___ Given information

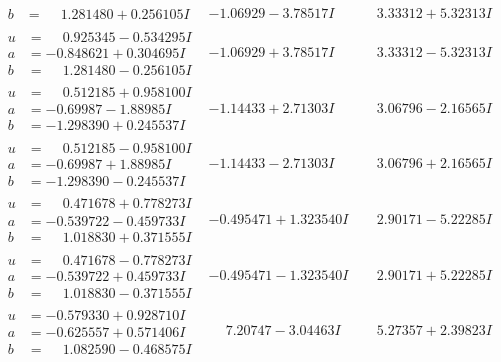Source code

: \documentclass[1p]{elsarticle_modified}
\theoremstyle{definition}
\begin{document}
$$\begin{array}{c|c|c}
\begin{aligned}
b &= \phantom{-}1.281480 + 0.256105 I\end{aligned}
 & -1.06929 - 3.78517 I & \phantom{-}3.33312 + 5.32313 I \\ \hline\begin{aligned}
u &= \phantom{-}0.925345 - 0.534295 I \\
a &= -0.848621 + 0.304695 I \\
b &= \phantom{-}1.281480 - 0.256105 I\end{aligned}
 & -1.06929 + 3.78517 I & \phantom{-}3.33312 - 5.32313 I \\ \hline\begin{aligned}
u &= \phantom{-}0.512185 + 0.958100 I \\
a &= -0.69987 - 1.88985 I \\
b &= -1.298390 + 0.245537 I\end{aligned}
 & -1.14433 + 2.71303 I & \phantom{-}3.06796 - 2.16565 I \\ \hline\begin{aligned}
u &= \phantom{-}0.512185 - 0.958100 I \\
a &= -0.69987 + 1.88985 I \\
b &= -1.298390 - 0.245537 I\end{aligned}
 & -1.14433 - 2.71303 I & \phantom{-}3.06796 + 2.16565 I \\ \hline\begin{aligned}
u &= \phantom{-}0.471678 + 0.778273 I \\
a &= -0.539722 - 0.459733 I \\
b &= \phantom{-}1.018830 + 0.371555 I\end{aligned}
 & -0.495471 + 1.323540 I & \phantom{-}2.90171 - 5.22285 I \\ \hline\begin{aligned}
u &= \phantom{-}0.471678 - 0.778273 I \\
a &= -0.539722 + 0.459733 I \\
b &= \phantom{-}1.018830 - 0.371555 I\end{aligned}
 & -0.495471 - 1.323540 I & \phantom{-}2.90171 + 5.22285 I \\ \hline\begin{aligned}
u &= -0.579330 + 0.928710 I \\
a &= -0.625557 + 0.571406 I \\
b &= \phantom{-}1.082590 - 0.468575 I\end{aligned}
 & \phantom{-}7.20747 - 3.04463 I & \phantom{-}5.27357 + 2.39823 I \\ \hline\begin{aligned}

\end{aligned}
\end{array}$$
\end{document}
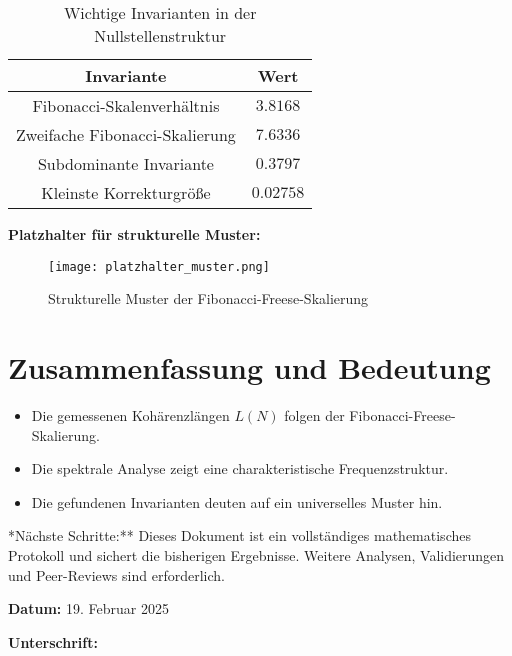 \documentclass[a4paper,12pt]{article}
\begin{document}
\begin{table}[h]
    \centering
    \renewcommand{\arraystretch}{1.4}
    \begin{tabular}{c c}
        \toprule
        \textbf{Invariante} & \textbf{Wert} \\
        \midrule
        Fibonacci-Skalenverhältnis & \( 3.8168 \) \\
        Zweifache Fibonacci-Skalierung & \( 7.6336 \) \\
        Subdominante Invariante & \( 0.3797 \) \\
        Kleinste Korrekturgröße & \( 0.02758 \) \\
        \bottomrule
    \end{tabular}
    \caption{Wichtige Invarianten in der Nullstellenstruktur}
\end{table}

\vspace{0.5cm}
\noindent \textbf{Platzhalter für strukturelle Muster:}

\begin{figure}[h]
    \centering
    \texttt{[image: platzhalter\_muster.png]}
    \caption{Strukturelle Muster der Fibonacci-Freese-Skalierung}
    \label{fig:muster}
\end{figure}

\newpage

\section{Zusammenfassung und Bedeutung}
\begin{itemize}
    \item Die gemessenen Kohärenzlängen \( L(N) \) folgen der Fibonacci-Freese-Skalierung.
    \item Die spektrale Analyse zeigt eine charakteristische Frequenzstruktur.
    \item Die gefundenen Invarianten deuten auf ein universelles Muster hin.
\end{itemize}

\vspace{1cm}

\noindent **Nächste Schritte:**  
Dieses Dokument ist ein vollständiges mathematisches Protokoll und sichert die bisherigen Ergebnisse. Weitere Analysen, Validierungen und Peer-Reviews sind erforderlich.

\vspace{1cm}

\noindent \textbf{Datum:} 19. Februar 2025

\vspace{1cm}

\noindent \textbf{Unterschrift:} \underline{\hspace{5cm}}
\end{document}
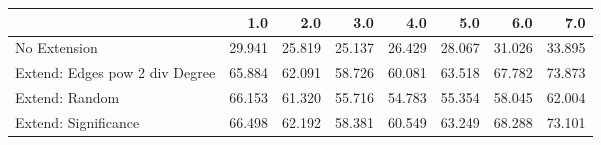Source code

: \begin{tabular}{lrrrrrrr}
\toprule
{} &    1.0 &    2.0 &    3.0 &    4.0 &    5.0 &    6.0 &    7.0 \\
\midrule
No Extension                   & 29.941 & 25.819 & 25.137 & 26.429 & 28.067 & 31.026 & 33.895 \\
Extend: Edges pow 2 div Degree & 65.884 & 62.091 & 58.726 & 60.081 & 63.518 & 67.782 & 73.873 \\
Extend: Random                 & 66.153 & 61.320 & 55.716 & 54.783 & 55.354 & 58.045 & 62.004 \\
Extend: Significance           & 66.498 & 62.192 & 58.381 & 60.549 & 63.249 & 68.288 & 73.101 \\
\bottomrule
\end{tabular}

______

#### [What to produce]
Would you restate, word for word and with no pictures, only the lines from the opening of the material through the line with "0.534295 I \\", both included?

#### [Task solution]
Source code

: \documentclass[1p]{elsarticle_modified}
\theoremstyle{definition}
\begin{document}
$$\begin{array}{c|c|c}
\begin{aligned}
b &= \phantom{-}1.281480 + 0.256105 I\end{aligned}
 & -1.06929 - 3.78517 I & \phantom{-}3.33312 + 5.32313 I \\ \hline\begin{aligned}
u &= \phantom{-}0.925345 - 0.534295 I \\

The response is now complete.